> WORK INSTRUCTION:
Copies of all lines that contain "sint" are needed; take them from the data below.

> DATA PROVIDED:
################

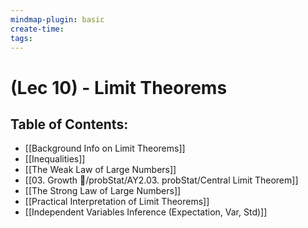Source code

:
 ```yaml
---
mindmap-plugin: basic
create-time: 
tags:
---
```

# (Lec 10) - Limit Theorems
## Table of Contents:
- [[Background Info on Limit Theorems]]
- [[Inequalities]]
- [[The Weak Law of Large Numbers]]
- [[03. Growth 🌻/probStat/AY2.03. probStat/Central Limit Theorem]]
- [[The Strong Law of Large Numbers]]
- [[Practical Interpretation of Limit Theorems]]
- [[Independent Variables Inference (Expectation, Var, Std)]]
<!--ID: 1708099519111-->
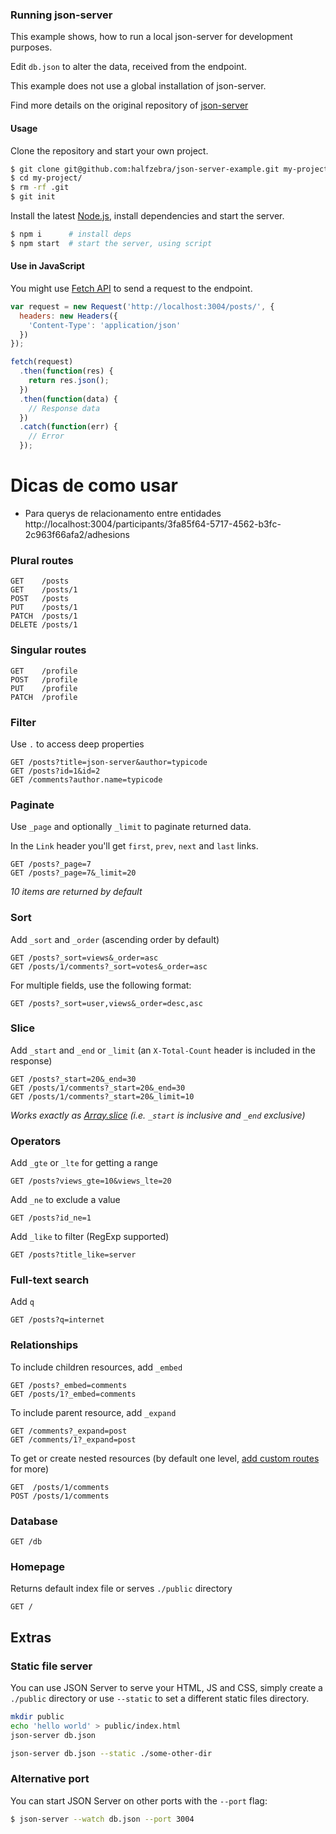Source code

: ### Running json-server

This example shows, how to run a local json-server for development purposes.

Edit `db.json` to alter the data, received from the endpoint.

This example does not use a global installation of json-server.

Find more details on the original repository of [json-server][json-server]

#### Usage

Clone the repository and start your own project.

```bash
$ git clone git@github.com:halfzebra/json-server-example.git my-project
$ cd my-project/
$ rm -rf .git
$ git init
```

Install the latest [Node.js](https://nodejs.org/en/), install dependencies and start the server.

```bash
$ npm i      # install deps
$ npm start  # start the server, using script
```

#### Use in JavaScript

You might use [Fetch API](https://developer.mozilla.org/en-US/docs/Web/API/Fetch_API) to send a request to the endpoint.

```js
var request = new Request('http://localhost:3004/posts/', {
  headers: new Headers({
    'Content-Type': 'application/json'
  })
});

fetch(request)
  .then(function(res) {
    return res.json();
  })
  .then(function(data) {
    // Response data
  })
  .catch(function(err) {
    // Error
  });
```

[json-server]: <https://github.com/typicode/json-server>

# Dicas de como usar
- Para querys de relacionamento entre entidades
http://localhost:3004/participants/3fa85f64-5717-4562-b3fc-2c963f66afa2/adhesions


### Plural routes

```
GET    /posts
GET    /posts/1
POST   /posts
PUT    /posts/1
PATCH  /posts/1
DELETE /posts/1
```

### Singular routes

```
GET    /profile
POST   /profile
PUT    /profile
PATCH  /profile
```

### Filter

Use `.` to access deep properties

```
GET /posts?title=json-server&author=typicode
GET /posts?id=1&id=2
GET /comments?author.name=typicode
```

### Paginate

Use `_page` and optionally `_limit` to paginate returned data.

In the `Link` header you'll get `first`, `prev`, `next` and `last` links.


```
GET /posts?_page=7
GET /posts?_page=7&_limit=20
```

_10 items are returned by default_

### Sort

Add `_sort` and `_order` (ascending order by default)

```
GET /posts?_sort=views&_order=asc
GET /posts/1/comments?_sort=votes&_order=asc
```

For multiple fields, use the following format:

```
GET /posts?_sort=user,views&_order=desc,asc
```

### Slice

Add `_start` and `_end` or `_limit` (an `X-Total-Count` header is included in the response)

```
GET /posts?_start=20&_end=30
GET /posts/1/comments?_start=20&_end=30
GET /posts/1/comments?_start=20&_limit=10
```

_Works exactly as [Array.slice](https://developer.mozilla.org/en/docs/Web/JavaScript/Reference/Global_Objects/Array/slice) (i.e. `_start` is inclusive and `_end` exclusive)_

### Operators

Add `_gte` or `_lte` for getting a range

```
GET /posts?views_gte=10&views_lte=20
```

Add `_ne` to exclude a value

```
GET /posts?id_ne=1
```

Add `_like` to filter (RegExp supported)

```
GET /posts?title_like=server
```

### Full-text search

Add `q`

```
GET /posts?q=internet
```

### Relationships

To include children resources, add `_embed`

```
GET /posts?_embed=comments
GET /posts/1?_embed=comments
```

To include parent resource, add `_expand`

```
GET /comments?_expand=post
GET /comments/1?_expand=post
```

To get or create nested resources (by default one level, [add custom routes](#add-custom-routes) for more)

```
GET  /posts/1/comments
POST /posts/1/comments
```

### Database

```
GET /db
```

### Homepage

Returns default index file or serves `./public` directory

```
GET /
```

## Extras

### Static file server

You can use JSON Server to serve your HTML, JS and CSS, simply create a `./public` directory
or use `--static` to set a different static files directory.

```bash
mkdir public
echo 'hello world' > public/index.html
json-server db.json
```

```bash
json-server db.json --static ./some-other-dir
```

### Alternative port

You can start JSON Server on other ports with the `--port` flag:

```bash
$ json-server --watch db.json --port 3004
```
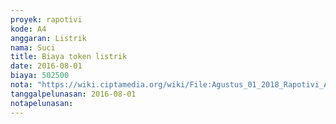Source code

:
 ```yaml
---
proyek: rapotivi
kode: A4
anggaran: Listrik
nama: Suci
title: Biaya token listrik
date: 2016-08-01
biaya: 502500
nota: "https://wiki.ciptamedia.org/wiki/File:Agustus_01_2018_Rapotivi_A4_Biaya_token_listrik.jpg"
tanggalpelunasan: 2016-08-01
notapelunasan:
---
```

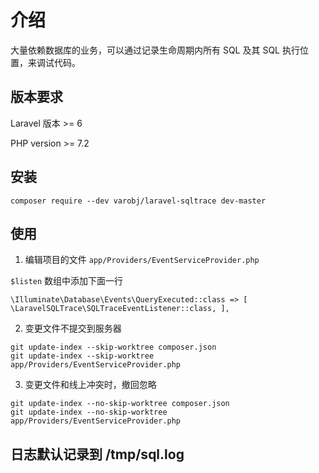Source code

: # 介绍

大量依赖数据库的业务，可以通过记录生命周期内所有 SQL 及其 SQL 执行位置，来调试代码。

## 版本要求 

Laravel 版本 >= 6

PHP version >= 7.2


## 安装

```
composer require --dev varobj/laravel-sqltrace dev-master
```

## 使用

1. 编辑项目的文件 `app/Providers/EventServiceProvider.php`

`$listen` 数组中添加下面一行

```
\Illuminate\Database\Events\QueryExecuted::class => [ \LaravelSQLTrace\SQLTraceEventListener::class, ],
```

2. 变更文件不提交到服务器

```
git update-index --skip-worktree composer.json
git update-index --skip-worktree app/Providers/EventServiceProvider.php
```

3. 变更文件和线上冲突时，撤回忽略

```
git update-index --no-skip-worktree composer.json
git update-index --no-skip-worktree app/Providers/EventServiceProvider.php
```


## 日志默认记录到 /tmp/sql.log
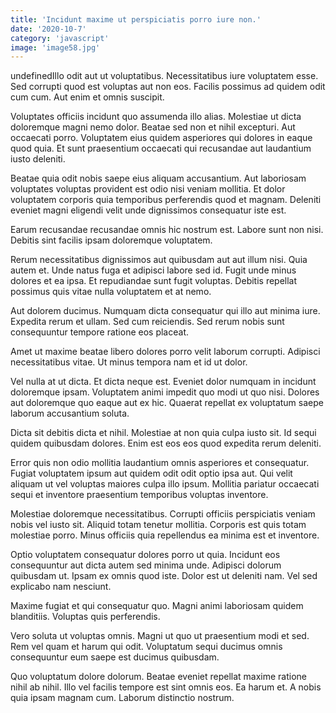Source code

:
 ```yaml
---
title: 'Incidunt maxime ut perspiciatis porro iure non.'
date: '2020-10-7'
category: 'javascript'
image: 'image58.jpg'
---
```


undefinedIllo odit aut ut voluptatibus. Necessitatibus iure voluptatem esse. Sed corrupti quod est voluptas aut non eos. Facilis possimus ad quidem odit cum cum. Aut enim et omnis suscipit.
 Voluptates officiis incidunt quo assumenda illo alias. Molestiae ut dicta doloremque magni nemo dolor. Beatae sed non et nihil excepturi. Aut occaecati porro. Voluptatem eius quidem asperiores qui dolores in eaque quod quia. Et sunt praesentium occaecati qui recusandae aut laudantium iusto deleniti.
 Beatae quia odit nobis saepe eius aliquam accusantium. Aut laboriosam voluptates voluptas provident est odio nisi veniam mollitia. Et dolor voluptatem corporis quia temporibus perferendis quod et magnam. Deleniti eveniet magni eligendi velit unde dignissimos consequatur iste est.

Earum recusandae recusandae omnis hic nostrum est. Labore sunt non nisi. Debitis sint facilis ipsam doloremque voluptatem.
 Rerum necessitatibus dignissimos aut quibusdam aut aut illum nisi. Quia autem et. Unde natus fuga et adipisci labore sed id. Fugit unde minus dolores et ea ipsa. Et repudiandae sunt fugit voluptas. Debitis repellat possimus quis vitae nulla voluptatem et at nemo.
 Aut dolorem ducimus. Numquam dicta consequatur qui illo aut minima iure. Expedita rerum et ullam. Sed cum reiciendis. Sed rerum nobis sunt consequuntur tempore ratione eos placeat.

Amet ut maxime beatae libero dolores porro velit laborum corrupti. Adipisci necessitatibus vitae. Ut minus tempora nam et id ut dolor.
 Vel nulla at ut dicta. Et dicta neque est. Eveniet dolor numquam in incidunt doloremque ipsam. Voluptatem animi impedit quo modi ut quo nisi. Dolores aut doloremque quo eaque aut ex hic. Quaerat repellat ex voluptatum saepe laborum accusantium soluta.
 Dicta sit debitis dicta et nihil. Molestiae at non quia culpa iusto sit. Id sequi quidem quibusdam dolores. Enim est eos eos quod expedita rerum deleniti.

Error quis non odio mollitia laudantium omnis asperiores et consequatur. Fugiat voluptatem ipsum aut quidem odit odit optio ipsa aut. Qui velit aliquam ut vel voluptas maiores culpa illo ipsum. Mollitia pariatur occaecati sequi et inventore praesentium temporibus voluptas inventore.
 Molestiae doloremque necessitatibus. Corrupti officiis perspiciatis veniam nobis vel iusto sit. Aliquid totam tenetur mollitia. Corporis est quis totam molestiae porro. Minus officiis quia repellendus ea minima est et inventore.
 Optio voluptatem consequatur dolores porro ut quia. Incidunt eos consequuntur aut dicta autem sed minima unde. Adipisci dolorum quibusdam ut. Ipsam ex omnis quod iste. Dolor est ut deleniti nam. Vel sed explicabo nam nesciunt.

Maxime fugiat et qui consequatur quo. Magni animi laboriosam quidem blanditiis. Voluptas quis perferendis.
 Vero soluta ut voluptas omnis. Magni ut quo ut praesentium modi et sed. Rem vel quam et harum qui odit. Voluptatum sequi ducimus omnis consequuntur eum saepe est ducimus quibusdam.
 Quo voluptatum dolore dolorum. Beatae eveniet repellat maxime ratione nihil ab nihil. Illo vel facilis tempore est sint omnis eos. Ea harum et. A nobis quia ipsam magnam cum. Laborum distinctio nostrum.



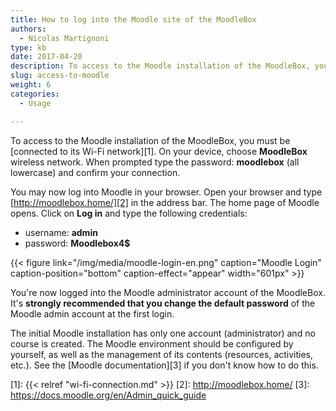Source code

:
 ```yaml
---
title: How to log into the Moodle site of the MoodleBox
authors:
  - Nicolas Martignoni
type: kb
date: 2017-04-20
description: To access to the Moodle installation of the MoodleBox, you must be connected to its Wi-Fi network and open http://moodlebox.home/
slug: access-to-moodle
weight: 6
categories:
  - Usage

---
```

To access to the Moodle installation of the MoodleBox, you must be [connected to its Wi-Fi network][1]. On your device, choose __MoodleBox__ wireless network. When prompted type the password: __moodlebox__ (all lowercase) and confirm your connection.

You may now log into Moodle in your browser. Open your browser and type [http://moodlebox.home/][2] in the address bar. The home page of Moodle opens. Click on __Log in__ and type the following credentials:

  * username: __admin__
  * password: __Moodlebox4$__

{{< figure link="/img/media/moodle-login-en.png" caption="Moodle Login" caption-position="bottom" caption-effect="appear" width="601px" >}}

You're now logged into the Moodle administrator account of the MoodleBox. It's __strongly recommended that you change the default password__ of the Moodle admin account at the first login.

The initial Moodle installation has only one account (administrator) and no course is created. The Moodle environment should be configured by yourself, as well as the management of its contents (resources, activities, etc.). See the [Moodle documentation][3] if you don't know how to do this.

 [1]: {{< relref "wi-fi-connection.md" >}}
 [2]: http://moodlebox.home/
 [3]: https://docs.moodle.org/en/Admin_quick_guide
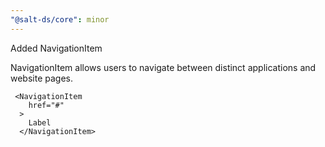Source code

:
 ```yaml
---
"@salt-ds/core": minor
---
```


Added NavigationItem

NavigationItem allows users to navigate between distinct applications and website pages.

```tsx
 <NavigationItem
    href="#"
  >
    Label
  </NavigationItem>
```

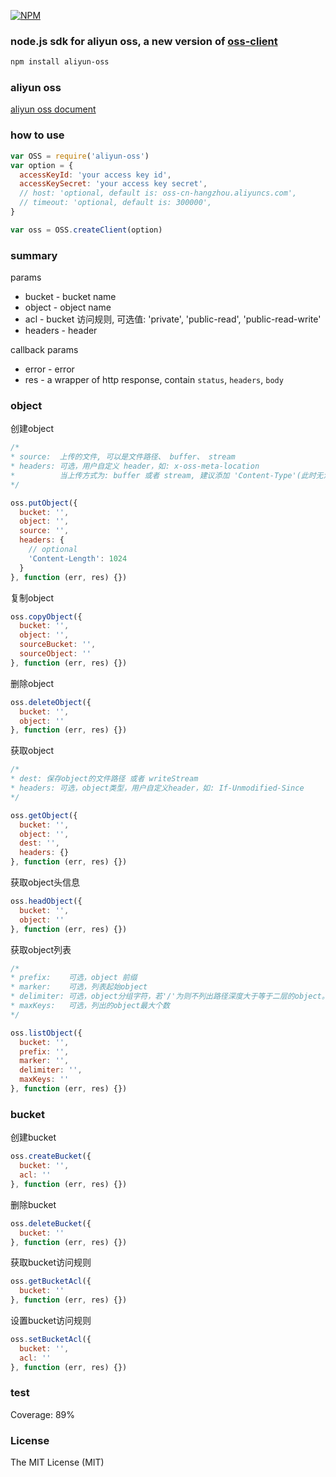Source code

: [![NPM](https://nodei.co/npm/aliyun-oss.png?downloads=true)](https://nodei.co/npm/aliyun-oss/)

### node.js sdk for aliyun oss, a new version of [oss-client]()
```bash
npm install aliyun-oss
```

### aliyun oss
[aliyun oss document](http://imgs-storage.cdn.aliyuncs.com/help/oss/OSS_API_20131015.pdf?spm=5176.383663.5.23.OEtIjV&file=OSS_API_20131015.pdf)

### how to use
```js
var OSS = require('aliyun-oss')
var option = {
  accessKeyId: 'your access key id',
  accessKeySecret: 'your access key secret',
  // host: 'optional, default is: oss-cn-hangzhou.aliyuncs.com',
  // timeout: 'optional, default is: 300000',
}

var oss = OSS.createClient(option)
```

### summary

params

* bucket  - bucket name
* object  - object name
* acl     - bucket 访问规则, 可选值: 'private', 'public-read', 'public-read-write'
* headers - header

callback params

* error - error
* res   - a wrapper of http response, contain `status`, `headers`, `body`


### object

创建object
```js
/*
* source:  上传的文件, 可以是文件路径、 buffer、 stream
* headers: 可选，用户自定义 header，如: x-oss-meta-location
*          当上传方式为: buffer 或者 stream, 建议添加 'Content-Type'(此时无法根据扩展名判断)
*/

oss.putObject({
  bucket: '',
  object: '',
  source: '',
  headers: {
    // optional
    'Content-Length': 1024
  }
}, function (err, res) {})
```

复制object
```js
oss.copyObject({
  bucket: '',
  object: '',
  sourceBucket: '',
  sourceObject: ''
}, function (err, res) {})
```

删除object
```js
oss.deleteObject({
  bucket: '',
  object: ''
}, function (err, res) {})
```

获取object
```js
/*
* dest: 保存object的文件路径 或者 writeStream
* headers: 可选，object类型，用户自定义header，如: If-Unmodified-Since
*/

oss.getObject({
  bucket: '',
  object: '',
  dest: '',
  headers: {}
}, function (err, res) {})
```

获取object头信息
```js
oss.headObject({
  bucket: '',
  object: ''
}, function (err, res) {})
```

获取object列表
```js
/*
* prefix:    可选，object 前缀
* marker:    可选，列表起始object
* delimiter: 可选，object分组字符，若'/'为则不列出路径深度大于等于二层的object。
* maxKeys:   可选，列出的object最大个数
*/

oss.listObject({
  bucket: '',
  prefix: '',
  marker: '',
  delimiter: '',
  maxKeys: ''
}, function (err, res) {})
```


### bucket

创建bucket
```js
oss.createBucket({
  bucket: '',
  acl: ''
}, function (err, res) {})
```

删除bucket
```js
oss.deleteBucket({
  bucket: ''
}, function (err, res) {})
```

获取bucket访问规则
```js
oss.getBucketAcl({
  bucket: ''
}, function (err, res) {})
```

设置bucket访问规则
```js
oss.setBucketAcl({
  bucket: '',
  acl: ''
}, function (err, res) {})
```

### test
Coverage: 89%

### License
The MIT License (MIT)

################

> OUTPUT FOR THIS EXERCISE:
Earum recusandae recusandae omnis hic nostrum est. Labore sunt non nisi. Debitis sint facilis ipsam doloremque voluptatem.
 Quo voluptatum dolore dolorum. Beatae eveniet repellat maxime ratione nihil ab nihil. Illo vel facilis tempore est sint omnis eos. Ea harum et. A nobis quia ipsam magnam cum. Laborum distinctio nostrum.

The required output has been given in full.